Source data:

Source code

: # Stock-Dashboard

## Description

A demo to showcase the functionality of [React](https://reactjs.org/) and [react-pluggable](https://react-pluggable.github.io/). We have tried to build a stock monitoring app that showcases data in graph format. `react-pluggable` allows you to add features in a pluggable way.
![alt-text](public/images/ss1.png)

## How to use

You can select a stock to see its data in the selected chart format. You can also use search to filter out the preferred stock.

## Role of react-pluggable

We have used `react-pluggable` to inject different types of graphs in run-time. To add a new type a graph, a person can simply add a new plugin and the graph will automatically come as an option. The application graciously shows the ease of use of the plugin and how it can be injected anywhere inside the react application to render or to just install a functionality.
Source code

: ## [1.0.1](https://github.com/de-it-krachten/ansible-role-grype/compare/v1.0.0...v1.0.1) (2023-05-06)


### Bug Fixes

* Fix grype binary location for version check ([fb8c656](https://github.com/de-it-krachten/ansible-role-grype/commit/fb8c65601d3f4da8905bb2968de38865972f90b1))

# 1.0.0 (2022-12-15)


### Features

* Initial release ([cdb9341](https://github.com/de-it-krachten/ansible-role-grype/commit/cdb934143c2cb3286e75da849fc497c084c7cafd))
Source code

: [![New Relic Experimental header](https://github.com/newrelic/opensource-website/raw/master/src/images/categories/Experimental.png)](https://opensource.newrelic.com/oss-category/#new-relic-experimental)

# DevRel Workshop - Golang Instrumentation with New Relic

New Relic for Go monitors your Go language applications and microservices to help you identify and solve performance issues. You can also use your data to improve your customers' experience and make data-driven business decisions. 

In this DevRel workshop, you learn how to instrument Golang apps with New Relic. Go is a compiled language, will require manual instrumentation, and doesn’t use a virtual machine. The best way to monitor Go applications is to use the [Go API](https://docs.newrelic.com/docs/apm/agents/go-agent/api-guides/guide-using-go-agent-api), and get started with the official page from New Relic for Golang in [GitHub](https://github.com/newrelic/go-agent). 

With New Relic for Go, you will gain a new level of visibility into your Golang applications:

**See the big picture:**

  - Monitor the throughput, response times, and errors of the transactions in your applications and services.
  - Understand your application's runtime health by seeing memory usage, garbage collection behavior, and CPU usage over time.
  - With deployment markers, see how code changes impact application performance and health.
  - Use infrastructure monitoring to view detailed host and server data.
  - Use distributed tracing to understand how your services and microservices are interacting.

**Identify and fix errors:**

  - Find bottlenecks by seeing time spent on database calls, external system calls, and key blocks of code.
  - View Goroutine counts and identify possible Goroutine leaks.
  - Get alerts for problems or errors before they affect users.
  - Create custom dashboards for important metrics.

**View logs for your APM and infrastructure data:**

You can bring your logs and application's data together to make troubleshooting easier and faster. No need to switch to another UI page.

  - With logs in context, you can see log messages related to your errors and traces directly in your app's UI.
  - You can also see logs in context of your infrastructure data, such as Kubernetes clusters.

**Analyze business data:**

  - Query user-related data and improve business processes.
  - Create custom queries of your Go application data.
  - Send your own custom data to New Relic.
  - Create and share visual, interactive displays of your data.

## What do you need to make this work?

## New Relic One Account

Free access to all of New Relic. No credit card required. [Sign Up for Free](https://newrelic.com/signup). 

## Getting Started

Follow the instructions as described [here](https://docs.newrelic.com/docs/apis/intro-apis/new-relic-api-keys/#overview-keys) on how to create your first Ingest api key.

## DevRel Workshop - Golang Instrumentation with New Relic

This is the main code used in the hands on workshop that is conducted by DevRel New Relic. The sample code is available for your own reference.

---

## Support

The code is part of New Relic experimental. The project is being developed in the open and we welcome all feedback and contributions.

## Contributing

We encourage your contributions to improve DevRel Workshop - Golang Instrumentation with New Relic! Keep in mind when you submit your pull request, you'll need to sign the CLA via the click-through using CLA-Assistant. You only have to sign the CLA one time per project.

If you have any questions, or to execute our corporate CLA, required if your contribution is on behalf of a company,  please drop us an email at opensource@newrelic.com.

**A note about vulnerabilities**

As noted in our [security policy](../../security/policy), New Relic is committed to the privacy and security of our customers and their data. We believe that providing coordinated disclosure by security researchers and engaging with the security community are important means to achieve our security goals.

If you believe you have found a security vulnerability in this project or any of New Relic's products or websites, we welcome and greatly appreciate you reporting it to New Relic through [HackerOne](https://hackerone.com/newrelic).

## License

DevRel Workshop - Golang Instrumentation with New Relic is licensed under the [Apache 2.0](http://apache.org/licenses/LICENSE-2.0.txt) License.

REQUIRED ACTION →
All lines above from the line with "## Getting Started" through the line with "note about vulnerabilities**", both included, are to be set down exactly, with nothing else.

FINISHED TASK →
## Getting Started

Follow the instructions as described [here](https://docs.newrelic.com/docs/apis/intro-apis/new-relic-api-keys/#overview-keys) on how to create your first Ingest api key.

## DevRel Workshop - Golang Instrumentation with New Relic

This is the main code used in the hands on workshop that is conducted by DevRel New Relic. The sample code is available for your own reference.

---

## Support

The code is part of New Relic experimental. The project is being developed in the open and we welcome all feedback and contributions.

## Contributing

We encourage your contributions to improve DevRel Workshop - Golang Instrumentation with New Relic! Keep in mind when you submit your pull request, you'll need to sign the CLA via the click-through using CLA-Assistant. You only have to sign the CLA one time per project.

If you have any questions, or to execute our corporate CLA, required if your contribution is on behalf of a company,  please drop us an email at opensource@newrelic.com.

**A note about vulnerabilities**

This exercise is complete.